Robust regression | Handle outliers with the Huber loss

Created: 2019-03-09 Last updated: 2020-02-26 Read time: 3 min

まとめ

Ordinary least squares (OLS) reacts strongly to outliers because squared residuals explode, so a single erroneous measurement can distort the entire fit.
The Huber loss keeps squared loss for small residuals but switches to a linear penalty for large ones, reducing the influence of extreme points.
Tuning the threshold $\delta$ (epsilon in scikit-learn) and the optional L2 penalty $\alpha$ balances robustness against variance.
Combining scaling with cross-validation yields stable models on real-world data sets that often mix nominal points and anomalies.

Intuition #

Outliers arise from sensor glitches, data entry mistakes, or regime changes. In OLS the squared residual of an outlier is enormous, so the fitted line is pulled toward it. Robust regression deliberately treats large residuals more gently so that the model follows the dominant trend while discounting dubious observations. The Huber loss is a classic choice: it behaves like squared loss near zero and like absolute loss in the tails.

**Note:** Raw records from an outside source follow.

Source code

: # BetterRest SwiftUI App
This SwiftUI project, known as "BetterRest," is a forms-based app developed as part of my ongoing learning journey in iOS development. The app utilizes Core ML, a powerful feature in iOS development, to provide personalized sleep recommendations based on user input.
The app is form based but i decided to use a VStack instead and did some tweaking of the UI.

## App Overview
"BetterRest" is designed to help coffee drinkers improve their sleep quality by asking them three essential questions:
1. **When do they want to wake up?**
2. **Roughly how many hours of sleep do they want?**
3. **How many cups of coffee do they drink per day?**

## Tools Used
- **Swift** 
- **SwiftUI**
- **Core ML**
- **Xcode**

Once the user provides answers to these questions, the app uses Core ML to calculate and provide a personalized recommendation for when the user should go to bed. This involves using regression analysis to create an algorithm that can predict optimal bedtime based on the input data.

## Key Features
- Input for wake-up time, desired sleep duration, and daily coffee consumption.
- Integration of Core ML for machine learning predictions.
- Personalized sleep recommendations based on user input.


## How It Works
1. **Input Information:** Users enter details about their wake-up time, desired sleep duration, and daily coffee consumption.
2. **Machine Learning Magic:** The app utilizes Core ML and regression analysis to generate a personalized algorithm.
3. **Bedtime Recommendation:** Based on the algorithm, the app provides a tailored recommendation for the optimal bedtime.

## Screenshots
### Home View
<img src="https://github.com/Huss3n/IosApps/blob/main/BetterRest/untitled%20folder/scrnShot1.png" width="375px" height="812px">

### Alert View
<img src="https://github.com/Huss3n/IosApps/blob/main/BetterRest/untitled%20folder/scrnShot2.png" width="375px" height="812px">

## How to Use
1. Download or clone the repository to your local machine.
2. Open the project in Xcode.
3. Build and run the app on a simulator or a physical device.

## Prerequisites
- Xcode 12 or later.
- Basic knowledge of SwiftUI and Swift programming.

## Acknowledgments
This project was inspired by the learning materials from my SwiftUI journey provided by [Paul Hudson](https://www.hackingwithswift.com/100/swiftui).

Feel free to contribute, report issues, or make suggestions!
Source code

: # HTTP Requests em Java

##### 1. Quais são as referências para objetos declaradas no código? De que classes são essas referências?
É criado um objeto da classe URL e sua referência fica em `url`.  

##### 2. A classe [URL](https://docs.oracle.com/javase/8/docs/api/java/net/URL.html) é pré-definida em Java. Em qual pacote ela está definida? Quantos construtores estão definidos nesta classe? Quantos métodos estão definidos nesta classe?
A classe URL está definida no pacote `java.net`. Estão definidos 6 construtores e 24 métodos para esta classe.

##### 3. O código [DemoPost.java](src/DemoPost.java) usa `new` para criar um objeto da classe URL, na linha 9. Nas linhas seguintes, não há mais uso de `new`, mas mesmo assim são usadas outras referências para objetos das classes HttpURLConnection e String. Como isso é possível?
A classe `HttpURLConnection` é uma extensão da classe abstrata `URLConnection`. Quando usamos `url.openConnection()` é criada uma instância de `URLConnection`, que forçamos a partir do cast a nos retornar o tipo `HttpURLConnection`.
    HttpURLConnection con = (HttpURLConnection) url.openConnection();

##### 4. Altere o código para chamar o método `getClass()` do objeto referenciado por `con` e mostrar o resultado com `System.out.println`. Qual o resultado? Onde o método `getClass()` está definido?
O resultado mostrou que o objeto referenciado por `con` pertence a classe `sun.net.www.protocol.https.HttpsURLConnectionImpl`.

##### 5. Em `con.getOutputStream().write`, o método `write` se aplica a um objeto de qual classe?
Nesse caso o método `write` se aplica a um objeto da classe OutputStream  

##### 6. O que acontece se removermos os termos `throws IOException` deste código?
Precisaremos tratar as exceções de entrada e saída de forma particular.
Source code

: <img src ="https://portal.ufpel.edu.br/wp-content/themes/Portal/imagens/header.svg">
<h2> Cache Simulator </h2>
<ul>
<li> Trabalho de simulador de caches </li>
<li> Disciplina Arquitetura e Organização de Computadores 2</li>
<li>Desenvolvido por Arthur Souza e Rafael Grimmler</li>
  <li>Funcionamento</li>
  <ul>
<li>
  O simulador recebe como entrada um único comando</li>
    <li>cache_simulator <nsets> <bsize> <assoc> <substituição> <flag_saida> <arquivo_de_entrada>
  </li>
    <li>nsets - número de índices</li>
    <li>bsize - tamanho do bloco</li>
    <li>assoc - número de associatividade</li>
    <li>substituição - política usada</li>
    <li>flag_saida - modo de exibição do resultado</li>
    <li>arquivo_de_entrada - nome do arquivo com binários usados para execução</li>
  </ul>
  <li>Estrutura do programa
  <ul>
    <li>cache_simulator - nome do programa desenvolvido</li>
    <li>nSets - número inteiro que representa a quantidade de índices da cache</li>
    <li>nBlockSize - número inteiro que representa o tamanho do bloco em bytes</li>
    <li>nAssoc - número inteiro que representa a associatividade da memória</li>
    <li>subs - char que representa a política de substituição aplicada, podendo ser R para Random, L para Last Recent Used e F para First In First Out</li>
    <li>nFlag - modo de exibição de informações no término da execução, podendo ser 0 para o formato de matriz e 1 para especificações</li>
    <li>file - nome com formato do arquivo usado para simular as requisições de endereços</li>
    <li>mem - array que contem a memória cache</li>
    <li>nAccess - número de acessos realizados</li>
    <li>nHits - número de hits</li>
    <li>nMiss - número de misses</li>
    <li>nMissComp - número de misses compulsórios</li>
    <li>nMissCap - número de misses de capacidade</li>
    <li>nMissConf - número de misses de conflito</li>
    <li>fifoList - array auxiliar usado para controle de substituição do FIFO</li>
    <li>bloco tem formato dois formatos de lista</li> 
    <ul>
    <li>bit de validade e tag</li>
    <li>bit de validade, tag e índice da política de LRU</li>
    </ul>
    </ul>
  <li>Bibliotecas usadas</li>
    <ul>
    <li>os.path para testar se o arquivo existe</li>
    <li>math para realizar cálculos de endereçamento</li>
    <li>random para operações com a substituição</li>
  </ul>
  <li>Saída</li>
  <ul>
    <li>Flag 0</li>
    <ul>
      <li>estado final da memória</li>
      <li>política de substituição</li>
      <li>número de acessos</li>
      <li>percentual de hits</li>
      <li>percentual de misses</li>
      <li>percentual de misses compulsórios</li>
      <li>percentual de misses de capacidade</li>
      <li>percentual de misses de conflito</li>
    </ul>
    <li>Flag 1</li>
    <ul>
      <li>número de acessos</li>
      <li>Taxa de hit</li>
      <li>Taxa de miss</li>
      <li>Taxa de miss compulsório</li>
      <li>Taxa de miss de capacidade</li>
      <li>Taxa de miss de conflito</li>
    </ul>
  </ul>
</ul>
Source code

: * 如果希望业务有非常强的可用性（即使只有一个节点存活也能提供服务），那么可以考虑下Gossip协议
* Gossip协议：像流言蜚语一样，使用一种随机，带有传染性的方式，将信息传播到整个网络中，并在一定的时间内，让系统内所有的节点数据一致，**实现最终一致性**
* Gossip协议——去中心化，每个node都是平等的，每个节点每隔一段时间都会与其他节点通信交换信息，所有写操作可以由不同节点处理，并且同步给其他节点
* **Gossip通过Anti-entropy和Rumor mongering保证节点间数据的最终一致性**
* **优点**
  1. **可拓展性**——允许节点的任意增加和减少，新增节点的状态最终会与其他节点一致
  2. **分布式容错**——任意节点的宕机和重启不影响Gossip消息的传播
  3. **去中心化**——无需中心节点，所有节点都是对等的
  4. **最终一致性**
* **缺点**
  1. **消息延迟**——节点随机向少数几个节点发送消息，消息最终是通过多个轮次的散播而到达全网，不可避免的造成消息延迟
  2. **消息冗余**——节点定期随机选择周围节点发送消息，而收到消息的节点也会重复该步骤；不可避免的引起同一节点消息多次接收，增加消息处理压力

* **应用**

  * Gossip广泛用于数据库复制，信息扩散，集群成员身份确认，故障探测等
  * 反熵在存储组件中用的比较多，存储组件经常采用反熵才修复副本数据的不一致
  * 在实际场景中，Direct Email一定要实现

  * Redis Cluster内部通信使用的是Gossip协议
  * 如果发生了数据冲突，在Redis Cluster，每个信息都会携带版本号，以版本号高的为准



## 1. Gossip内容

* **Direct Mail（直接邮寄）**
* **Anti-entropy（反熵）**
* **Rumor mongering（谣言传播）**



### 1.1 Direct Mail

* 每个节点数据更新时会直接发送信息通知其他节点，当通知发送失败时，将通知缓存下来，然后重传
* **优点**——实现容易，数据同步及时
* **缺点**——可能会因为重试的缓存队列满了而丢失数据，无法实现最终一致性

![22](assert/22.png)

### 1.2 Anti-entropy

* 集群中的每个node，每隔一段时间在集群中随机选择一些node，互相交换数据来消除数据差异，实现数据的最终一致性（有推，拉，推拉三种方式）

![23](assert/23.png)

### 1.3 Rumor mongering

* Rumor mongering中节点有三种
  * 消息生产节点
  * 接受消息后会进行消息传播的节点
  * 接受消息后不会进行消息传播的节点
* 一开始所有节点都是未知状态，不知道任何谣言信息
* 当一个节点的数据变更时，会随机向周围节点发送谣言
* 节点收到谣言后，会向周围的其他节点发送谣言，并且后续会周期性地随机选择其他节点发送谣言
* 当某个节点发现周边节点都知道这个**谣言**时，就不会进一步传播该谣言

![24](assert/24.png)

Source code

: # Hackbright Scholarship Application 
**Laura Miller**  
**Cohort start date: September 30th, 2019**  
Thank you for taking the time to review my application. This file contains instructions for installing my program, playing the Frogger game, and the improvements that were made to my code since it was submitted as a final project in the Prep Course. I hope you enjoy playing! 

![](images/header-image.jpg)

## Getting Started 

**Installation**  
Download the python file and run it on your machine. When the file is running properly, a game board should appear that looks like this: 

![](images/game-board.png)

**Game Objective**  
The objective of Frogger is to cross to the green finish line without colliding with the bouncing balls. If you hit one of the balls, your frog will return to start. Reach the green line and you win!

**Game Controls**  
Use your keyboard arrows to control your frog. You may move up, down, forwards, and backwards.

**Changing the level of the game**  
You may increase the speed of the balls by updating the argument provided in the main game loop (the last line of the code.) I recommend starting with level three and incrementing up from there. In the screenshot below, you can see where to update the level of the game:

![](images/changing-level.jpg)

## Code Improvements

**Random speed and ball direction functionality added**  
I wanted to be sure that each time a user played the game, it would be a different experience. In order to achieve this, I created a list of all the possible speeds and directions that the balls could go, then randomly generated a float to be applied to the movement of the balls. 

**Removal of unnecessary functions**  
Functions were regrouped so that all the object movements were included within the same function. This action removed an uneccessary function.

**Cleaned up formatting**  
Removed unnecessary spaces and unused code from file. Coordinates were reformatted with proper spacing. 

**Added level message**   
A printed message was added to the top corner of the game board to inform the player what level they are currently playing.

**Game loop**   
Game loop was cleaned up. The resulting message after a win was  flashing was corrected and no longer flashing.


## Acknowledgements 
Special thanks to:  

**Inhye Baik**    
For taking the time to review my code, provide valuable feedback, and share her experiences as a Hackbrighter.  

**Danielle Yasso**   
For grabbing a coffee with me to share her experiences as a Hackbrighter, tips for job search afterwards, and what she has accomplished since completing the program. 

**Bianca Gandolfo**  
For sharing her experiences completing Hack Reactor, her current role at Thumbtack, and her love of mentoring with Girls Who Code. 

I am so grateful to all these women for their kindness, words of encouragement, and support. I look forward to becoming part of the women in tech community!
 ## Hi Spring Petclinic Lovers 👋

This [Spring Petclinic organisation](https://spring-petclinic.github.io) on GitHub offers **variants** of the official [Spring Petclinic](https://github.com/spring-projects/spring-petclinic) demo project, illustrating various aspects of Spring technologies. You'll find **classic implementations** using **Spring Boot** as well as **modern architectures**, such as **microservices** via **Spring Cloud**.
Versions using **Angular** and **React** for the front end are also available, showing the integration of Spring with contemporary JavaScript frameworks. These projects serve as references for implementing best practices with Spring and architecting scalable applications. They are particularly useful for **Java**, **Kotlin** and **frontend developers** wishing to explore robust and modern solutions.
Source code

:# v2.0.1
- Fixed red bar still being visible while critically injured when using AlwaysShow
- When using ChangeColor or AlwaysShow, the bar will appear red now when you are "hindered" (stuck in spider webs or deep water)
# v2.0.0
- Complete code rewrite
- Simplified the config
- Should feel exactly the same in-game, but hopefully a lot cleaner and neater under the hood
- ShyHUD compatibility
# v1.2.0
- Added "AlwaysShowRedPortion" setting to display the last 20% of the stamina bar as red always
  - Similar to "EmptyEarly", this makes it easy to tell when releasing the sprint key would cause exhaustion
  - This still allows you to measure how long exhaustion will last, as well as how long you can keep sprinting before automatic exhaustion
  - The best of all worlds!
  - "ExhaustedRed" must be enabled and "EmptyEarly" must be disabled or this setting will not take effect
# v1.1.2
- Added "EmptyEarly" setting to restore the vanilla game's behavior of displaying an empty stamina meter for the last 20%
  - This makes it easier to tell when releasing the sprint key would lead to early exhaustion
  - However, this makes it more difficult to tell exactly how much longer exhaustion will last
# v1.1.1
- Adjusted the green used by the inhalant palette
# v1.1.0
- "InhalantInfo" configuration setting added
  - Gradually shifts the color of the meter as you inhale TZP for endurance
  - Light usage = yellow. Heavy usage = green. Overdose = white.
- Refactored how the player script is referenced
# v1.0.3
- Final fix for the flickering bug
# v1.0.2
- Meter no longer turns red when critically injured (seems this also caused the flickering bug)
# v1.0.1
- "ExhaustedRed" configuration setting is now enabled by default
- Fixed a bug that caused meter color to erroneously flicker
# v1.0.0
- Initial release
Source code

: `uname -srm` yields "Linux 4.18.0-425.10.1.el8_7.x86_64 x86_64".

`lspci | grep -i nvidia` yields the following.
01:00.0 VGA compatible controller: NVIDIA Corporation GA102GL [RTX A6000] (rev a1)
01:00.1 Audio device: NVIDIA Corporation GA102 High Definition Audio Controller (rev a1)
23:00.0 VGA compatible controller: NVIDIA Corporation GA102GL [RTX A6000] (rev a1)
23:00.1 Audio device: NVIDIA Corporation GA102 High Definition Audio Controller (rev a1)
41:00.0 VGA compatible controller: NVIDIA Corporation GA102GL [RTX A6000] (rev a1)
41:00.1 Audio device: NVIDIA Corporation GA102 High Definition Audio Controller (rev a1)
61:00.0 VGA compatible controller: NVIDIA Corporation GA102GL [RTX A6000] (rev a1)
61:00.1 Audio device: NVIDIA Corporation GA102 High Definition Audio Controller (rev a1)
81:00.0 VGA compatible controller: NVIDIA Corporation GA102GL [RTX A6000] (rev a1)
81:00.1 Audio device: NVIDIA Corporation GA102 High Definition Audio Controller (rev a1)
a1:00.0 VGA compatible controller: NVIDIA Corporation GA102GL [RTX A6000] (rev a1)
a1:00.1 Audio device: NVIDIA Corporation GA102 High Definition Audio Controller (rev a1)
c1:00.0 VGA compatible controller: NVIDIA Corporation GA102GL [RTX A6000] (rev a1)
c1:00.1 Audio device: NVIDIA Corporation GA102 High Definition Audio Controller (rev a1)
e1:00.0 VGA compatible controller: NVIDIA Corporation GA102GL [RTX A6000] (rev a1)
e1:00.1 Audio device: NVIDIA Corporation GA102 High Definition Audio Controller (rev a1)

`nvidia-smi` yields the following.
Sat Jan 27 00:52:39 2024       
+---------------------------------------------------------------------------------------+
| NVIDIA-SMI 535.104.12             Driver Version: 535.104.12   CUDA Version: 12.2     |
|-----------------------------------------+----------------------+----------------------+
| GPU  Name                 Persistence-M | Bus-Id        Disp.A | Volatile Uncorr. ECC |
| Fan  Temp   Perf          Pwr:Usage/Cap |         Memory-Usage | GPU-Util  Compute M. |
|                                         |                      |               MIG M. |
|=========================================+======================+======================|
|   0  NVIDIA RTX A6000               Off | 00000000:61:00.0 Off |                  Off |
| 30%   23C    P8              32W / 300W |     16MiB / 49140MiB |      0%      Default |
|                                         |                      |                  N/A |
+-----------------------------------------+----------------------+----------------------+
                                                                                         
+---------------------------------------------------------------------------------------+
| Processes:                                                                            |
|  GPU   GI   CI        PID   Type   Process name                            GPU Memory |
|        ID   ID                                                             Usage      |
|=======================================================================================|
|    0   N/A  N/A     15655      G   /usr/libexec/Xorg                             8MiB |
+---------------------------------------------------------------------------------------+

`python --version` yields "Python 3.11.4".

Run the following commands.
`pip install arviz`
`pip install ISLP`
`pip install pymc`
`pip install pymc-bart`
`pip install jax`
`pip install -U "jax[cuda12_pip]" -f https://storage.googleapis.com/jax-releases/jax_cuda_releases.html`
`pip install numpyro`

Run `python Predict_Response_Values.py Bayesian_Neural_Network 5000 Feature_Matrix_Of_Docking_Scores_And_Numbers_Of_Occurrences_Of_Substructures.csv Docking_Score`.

Mathematical formulation #

Let the residual be $r = y - \hat{y}$. For a chosen threshold $\delta > 0$, the Huber loss is

$$ \ell_\delta(r) = \begin{cases} \dfrac{1}{2} r^2, & |r| \le \delta, \ \delta \bigl(|r| - \dfrac{1}{2}\delta\bigr), & |r| > \delta. \end{cases} $$

Small residuals are squared exactly as in OLS, but large residuals grow only linearly. The influence function (the derivative) therefore saturates:

$$ \psi_\delta(r) = \begin{cases} r, & |r| \le \delta, \ \delta,\mathrm{sign}(r), & |r| > \delta. \end{cases} $$

In scikit-learn, the threshold corresponds to the parameter epsilon. Adding an L2 penalty $\alpha \lVert \boldsymbol\beta \rVert_2^2$ further stabilizes the coefficients when features correlate.

Experiments with Python #

We visualize the loss shapes and compare OLS, Ridge, and Huber on a small synthetic data set that contains a single extreme outlier.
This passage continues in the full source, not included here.